Allogeneic T-cell Progenitor Therapy Trial Doses First Patient With Leukemia
The dosing of the first patient took place in December 2022 and no adverse events related to the therapy have been reported.
The first patient has been dosed in a phase 1/2 clinical trial (NCT04959903) evaluating Smart Immune’s SMART101, an investigational allogeneic human T lymphoid progenitor (HTLP) cell therapy intended to assist in the restoration of the immune system of patients who have received T-cell-depleted allogeneic hematopoietic stem cell transplantation (HSCT).
SMART101 consists of T-cell progenitors which are derived from donor blood stem cells via the company’s ProTcell T-cell therapy platform in a 7-day process. The cells are intended to develop into functional and self-tolerant T-cells in the thymus of the patient after injection. Based on findings from preclinical research, Smart Immune expects that this process could allow for recovery of the patient’s immune system within 100 days, a substantial decrease from the typical 1 year to 18 months observed following allogeneic HSCT. The dosing of the first patient took place at Memorial Sloan Kettering Cancer Center (MSK) in December 2022. To date, no adverse events (AEs) related to the therapy have been reported.
“The infusion of the first patient is a significant milestone in our journey to address the challenge of slow immune reconstitution after allogeneic HSCT, using the power of the thymus,” Frédéric Lehmann, chief medical officer, Smart Immune, said in a statement regarding the news of the first patient’s dosing. “We are grateful to the dedicated investigators at MSK and look forward to continuing enrollment in this important trial.”
The multicenter, open-label clinical trial is expected to enroll approximately 36 patients adult or pediatric patients who have been affected by acute myeloid leukemia (AML) or acute lymphoblastic leukemia (ALL) according to study-specific criteria. The adult patient group will include patients aged 21 years or older who are eligible for allogeneic HSCT, have a Karnofsky Performance Status of at least 70%, and have normal organ function. The pediatric patient group will include patients under the age of 21 who are eligible for allogeneic HSCT, do not have a matched sibling donor, have a Karnofsky/Lansky Performance Status of at least 70%, and have normal organ function. Patients who have undergone prior therapy with allogeneic stem cell transplantation, those who are planning to receive an HLA matched cord blood transplantation (8/8 allele matched), and those who have been treated with another cell therapy within 1 month will be excluded.

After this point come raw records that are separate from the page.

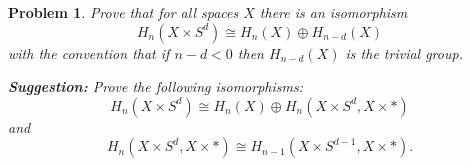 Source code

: 
\usepackage[T1]{fontenc}
\usepackage{tikz-cd}

\usepackage{thmtools}
\usepackage{fancyhdr}

\usepackage{csquotes}

\usepackage{polynom}

\newsavebox{\myheadbox}
{
\cfoot{\thepage}
}
\fancyhf{}
{
\cfoot{\thepage}
}

\pagestyle{normalpage}


\date{}

\renewcommand{\C}{\mathbb{C}}
\newcommand{\GL}{\mathsf{GL}}
\newcommand{\Z}{\mathbb{Z}}
\renewcommand{\R}{\mathbb{R}}
\newcommand{\Res}{\mathsf{Res}^{D_{2n}}_{\langle x\rangle}}
\newcommand{\triv}{\mathbb{1}}
\newcommand{\Char}{\mathsf{Char}}
\newcommand{\Fix}{\mathsf{Fix}}
\newcommand{\Span}{\mathsf{Span}}
\newcommand{\Tr}{\mathsf{Tr}}
\newcommand{\Ker}{\mathsf{Ker}}
\renewcommand{\Im}{\mathsf{Im}}
\newcommand{\Cent}{\mathsf{Cent}}
\newcommand{\Id}{\mathsf{Id}}


\thispagestyle{firstpage}
\theoremstyle{normalhead}
\newtheorem{problem}{Problem}
\newtheorem{lemma}{Lemma}


\begin{problem}
  Prove that for all spaces $X$ there is an isomorphism
\[
H_n(X \times S^d) \cong H_n(X)\oplus H_{n-d}(X)
\]
with the convention that if $n-d < 0$ then $H_{n-d}(X)$ is the trivial group.

\noindent
\textbf{Suggestion:} Prove the following isomorphisms:
\[
H_n(X \times S^d) \cong H_n(X)\oplus H_{n}(X\times S^{d},   X\times *)
\]
and
\[
H_{n}(X\times S^{d}, X\times *) \cong H_{n-1}(X\times S^{d-1},  X\times *).
\]
\end{problem}

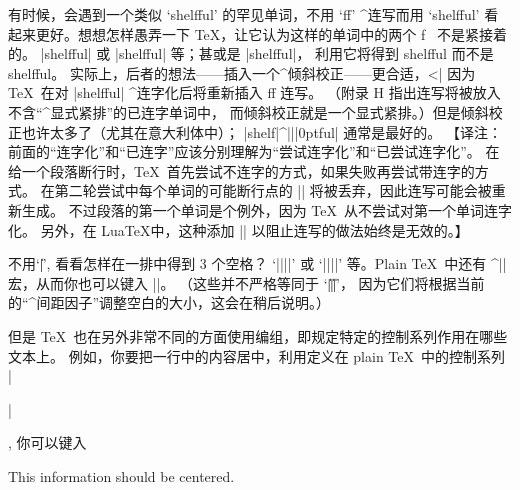 \exercise 有时候，会遇到一个类似 `shelfful' 的罕见单词，不用 `ff' ^{连写}而用%
`shelf{}ful' 看起来更好。想想怎样愚弄一下 \TeX ，让它认为这样的单词中的两个 f~%
不是紧接着的。
\answer |{shelf}ful| 或 |shelf{}ful| 等；甚或是 |shelf\/ful|，
利用它将得到 shelf\/ful 而不是 shelf{\kern0pt}ful。
实际上，后者的想法——插入一个^{倾斜校正}——更合适，^^|\/|
因为 \TeX\ 在对 |shelf{}ful| ^{连字化}后将重新插入 ff 连写。%
（附录 H 指出连写将被放入不含``^{显式紧排}''的已连字单词中，
而倾斜校正就是一个显式紧排。）但是倾斜校正也许太多了（尤其在意大利体中）；
|shelf{|^|\kern||0pt}ful| 通常是最好的。%
【译注：前面的“连字化”和“已连字”应该分别理解为“尝试连字化”和“已尝试连字化”。
在给一个段落断行时，\TeX\ 首先尝试不连字的方式，如果失败再尝试带连字的方式。
在第二轮尝试中每个单词的可能断行点的 |{}| 将被丢弃，因此连写可能会被重新生成。
不过段落的第一个单词是个例外，因为 \TeX\ 从不尝试对第一个单词连字化。
另外，在 Lua\TeX 中，这种添加 |{}| 以阻止连写的做法始终是无效的。】

\dangerexercise 不用`|\|\]', 看看怎样在一排中得到 3 个空格？
\answer `\]|{|\]|}|\]' 或 `\]|{}|\]|{}|\]' 等。Plain \TeX\ 中还有
^|\space| 宏，从而你也可以键入 |\space\space\space|。
（这些并不严格等同于 `|\|\]|\|\]|\|\]'，
因为它们将根据当前的``^{间距因子}''调整空白的大小，这会在稍后说明。）

\1但是 \TeX\ 也在另外非常不同的方面使用编组，即规定特定的控制系列作用在哪些文本上。%
例如，你要把一行中的内容居中，利用定义在 plain \TeX\ 中的控制系列 |\centerline|,
你可以键入
\begintt
\centerline{This information should be centered.}
\endtt

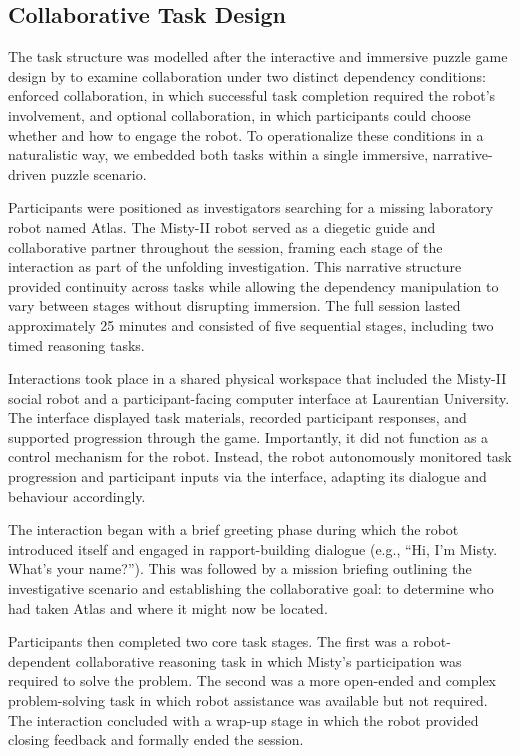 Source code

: \documentclass[
  authoryear,
  doubleblind,
  3p]{elsarticle}
\begin{document}
\subsection{Collaborative Task Design}\label{collaborative-task-design}

The task structure was modelled after the interactive and immersive
puzzle game design by \citet{lin2022} to examine collaboration under two
distinct dependency conditions: enforced collaboration, in which
successful task completion required the robot's involvement, and
optional collaboration, in which participants could choose whether and
how to engage the robot. To operationalize these conditions in a
naturalistic way, we embedded both tasks within a single immersive,
narrative-driven puzzle scenario.

Participants were positioned as investigators searching for a missing
laboratory robot named Atlas. The Misty-II robot served as a diegetic
guide and collaborative partner throughout the session, framing each
stage of the interaction as part of the unfolding investigation. This
narrative structure provided continuity across tasks while allowing the
dependency manipulation to vary between stages without disrupting
immersion. The full session lasted approximately 25 minutes and
consisted of five sequential stages, including two timed reasoning
tasks.

Interactions took place in a shared physical workspace that included the
Misty-II social robot and a participant-facing computer interface
\citep{mistyrobotics} at Laurentian University. The interface displayed
task materials, recorded participant responses, and supported
progression through the game. Importantly, it did not function as a
control mechanism for the robot. Instead, the robot autonomously
monitored task progression and participant inputs via the interface,
adapting its dialogue and behaviour accordingly.

The interaction began with a brief greeting phase during which the robot
introduced itself and engaged in rapport-building dialogue (e.g., ``Hi,
I'm Misty. What's your name?''). This was followed by a mission briefing
outlining the investigative scenario and establishing the collaborative
goal: to determine who had taken Atlas and where it might now be
located.

Participants then completed two core task stages. The first was a
robot-dependent collaborative reasoning task in which Misty's
participation was required to solve the problem. The second was a more
open-ended and complex problem-solving task in which robot assistance
was available but not required. The interaction concluded with a wrap-up
stage in which the robot provided closing feedback and formally ended
the session.
\end{document}
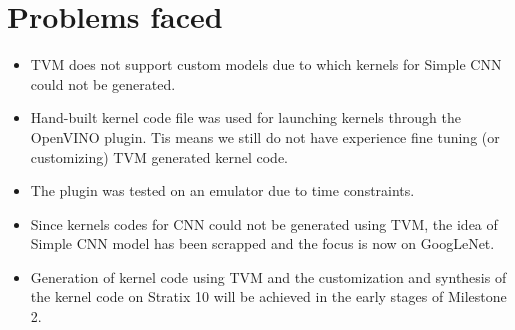 \documentclass[titlepage]{report}
\begin{document}
\chapter{Problems faced}
\begin{itemize}
    
\item TVM does not support custom models due to which kernels for Simple CNN could not be generated.

\item Hand-built kernel code file was used for launching kernels through the OpenVINO plugin. Tis means we still do not have experience fine tuning (or customizing) TVM generated kernel code.

\item The plugin was tested on an emulator due to time constraints. 

\item Since kernels codes for CNN could not be generated using TVM, the idea of Simple CNN model has been scrapped and the focus is now on GoogLeNet.

\item Generation of kernel code using TVM and the customization and synthesis of the kernel code on Stratix 10 will be achieved in the early stages of Milestone 2.

    

\end{itemize}
\end{document}
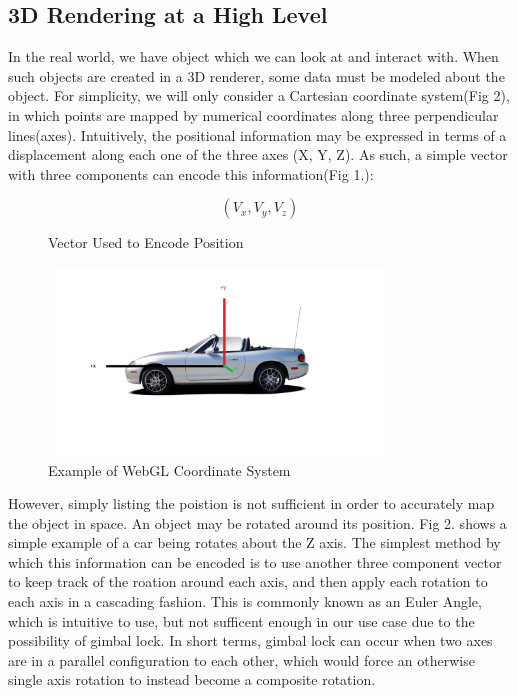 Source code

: \documentclass[conference]{IEEEtran}
\begin{document}
\subsection{3D Rendering at a High Level}

In the real world, we have object which we can look at and interact with. When such objects are created in a 3D renderer,
some data must be modeled about the object. For simplicity, we will only consider a Cartesian coordinate system(Fig 2), in which points are mapped
by numerical coordinates along three perpendicular lines(axes). Intuitively, the positional information may be expressed in terms of a displacement
along each one of the three axes (X, Y, Z). As such, a simple vector with three components can encode this information(Fig 1.):

\begin{figure}[htbp]
\[ (V_{x}, V_{y}, V_{z}) \]
\caption{Vector Used to Encode Position}
\end{figure}

\begin{figure}[htbp]
\centerline{\includegraphics [width = 9cm, height = 5cm] {fig1.png}}
\caption{Example of WebGL Coordinate System}
\end{figure}

However, simply listing the poistion is not sufficient in order to accurately map the object in space. An object may be rotated
around its position. Fig 2. shows a simple example of a car being rotates about the Z axis. The simplest method by which this information can be encoded
is to use another three component vector to keep track of the roation around each axis, and then apply each rotation to each axis in a cascading fashion.
This is commonly known as an Euler Angle, which is intuitive to use, but not sufficent enough in our use case due to the possibility of gimbal lock.
In short terms, gimbal lock can occur when two axes are in a parallel configuration to each other, which would force an otherwise single axis rotation to instead
become a composite rotation.
\end{document}
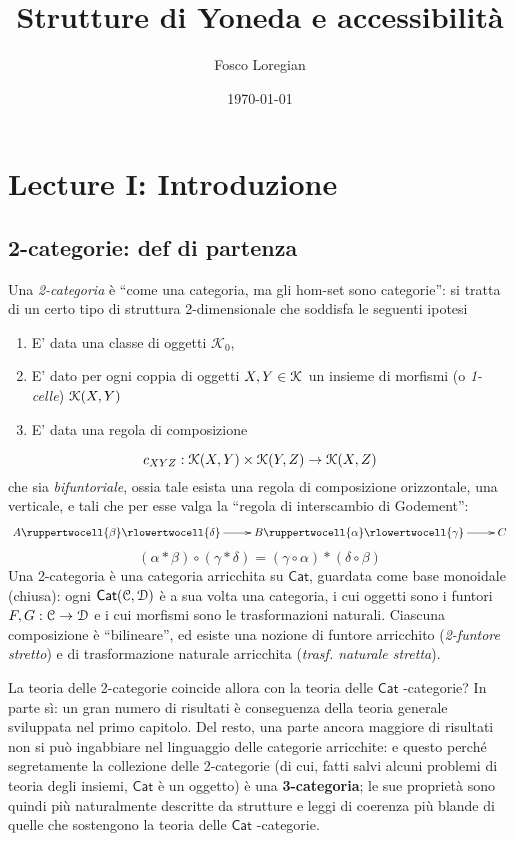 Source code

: \documentclass[11pt]{article}
\author{Fosco Loregian}
\date{\today}
\title{Strutture di Yoneda e accessibilità}
\def\C{\mathcal{C}}
\def\Cat{\mathsf{Cat}}
\theoremstyle{reference}
\begin{document}
\maketitle
\tableofcontents



\section{Lecture I: Introduzione}
\label{sec:org2468683}
\subsection{2-categorie: def di partenza}
\label{sec:orgdb57cf0}
Una \emph{2-categoria} è ``come una categoria, ma gli hom-set
sono categorie'': si tratta di un certo tipo di struttura
2-dimensionale che soddisfa le seguenti ipotesi

\begin{enumerate}
\item E' data una classe di oggetti \(\mathcal K_0\),
\item E' dato per ogni coppia di oggetti \(X,Y\in \cal K_0\) un
insieme di morfismi (o \emph{1-celle}) \({\cal K}(X,Y)\)
\item E' data una regola di composizione
\end{enumerate}
$$ c_{XYZ} : {\cal K}(X,Y)\times {\cal K}(Y,Z) \to {\cal
K}(X,Z) $$ che sia \emph{bifuntoriale}, ossia tale esista una
regola di composizione orizzontale, una verticale, e tali
che per esse valga la ``regola di interscambio di
Godement'': $$ \xymatrix{A \ruppertwocell{\beta}
\ar[r]\rlowertwocell{\delta}& B \ruppertwocell{\alpha}
\ar[r]\rlowertwocell{\gamma}& C} $$ $$ (\alpha *\beta)\circ
(\gamma * \delta) = (\gamma \circ\alpha) * (\delta \circ
\beta)$$ Una 2-categoria è una categoria arricchita su
\(\Cat\), guardata come base monoidale (chiusa): ogni
\(\Cat({\cal C},{\cal D})\) è a sua volta una categoria, i cui
oggetti sono i funtori \(F,G : \C\to {\cal D}\) e i cui
morfismi sono le trasformazioni naturali. Ciascuna
composizione è ``bilineare'', ed esiste una nozione di
funtore arricchito (\emph{2-funtore stretto}) e di trasformazione
naturale arricchita (\emph{trasf. naturale stretta}).

La teoria delle 2-categorie coincide allora con la teoria
delle \(\Cat\) -categorie? In parte sì: un gran numero di
risultati è conseguenza della teoria generale sviluppata nel
primo capitolo. Del resto, una parte ancora maggiore di
risultati non si può ingabbiare nel linguaggio delle
categorie arricchite: e questo perché segretamente la
collezione delle 2-categorie (di cui, fatti salvi alcuni
problemi di teoria degli insiemi, \(\Cat\) è un oggetto) è una
\textbf{3-categoria}; le sue proprietà sono quindi più naturalmente
descritte da strutture e leggi di coerenza più blande di
quelle che sostengono la teoria delle \(\Cat\) -categorie.
\end{document}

The study’s primary end points include the cumulative incidence of grade 3 to 4 graft versus host disease, the occurrence of AEs related to SMART101, and CD4+ T-cell count, all of which will be assessed for the 100 day timeframe after patients receive HSCT. Secondary end points include the time for T-cell immune reconstitution, the cumulative incidence of infections, and non-relapse mortality. Overall survival and disease-free survival will also be assessed. The company has noted that SMART101 will be manufactured for the trial by the MEARY Center for Cell and Gene Therapy at Paris St Louis Hospital.
“We are excited to sponsor this pioneering trial,” Karine Rossignol, chief executive officer and co-founder, Smart Immune, added to the statement. “Accelerated reconstitution of a full polyclonal T-cell repertoire after stem cell transplantation could improve both quality of life and clinical outcomes for patients with acute leukemia, and we look forward to releasing more data as the trial progresses.”